China has now taken that South-South route by announcing it will set up its own South-South climate fund, with the unexpectedly big size of 3.1 billion dollars, an amount larger than any developed country has pledged at the GCF.

With such a large amount, the Chinese climate fund has the potential to facilitate many significant programmes on climate mitigation, adaptation and institutional building.

As for the other fund announced by Xi, the initial 2 billion dollars is for South-South cooperation and for implementing the post-2015 development agenda just adopted by the United Nations. The agenda’s centrepiece is the sustainable development goals. Xi mentioned poverty reduction, agriculture, health and education as some of the areas the fund may cover.

This new fund has the potential of helping developing countries learn from one another’s development experiences and practices and make leaps in policy and action.

Xi also said an Academy of South-South Cooperation and Development will be established to facilitate studies and exchanges by developing countries on theories and practices of development suited to their respective national conditions.

The next steps to implement these pledges would be for China to set up the institutional basis for the funds, and design their framework, aims and functions.
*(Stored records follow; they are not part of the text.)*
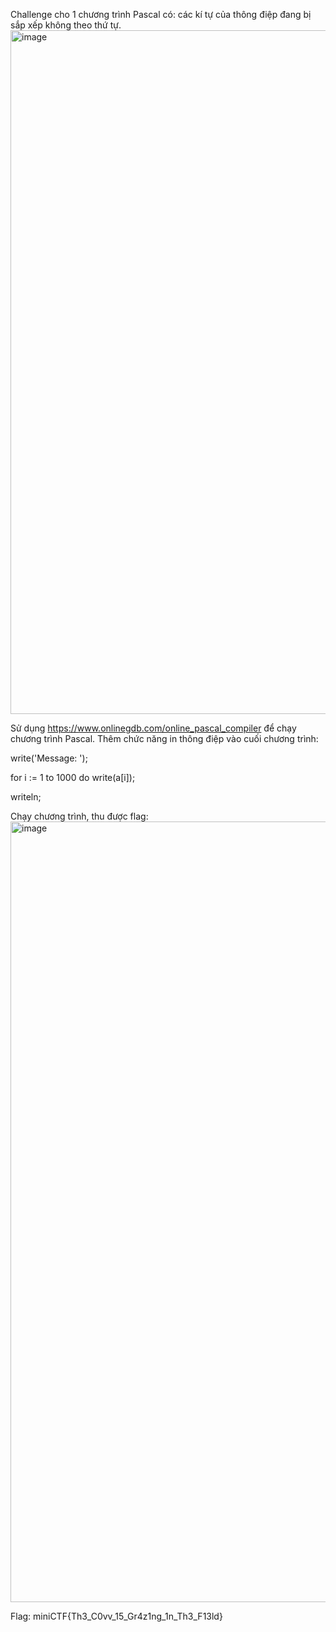 Challenge cho 1 chương trình Pascal có: các kí tự của thông điệp đang bị sắp xếp không theo thứ tự.
<img width="1119" height="1094" alt="image" src="https://github.com/user-attachments/assets/81fa6b3b-a731-47d0-b6b9-27e6d3fbb8a3" />

Sử dụng https://www.onlinegdb.com/online_pascal_compiler để chạy chương trình Pascal.
Thêm chức năng in thông điệp vào cuối chương trình:

write('Message: ');

for i := 1 to 1000 do
  write(a[i]);

writeln;

Chạy chương trình, thu được flag: 
<img width="2255" height="1249" alt="image" src="https://github.com/user-attachments/assets/21b20408-88e2-47a1-9031-70a14f597a5a" />

Flag: miniCTF{Th3_C0vv_15_Gr4z1ng_1n_Th3_F13ld}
It is a great opportunity to show whether South-South cooperation can contribute as positively as North-South aid.

Of course, aid is not the only dimension of South-South cooperation, which is especially prominent in the areas of trade, investment, finance and the social sectors.

The regional trade agreements in ASEAN, East Asia, and the sub-regions of Africa and Latin America, as well as the trade and investment links between the three South continents, have shown immense expansion in recent decades.

Recently, the world’s imagination was also captured by the creation of the BRICS New Development Bank, the Asian Infrastructure Investment Bank and the Chinese One Belt One Road programme, which all contain elements of South-South cooperation.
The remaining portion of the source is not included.